Instructions for the task |
Only the lines from the start of the entries through the line with "Please note that" are wanted; please output them exactly.

Data shown |
☆ ☆ ☆

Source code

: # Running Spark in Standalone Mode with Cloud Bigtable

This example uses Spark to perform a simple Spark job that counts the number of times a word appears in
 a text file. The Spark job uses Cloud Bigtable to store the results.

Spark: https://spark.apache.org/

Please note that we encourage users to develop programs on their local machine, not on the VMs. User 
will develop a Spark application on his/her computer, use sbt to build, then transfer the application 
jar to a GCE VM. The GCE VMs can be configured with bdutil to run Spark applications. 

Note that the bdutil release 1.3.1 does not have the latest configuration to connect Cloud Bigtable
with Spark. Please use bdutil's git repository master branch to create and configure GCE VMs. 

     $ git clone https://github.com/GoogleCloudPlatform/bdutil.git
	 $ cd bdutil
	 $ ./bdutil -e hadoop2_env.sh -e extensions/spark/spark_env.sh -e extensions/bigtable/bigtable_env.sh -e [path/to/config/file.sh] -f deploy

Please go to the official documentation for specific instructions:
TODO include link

☆ ☆ ☆

Solution for this task |
Source code

: # Running Spark in Standalone Mode with Cloud Bigtable

This example uses Spark to perform a simple Spark job that counts the number of times a word appears in
 a text file. The Spark job uses Cloud Bigtable to store the results.

Spark: https://spark.apache.org/

Please note that we encourage users to develop programs on their local machine, not on the VMs. User 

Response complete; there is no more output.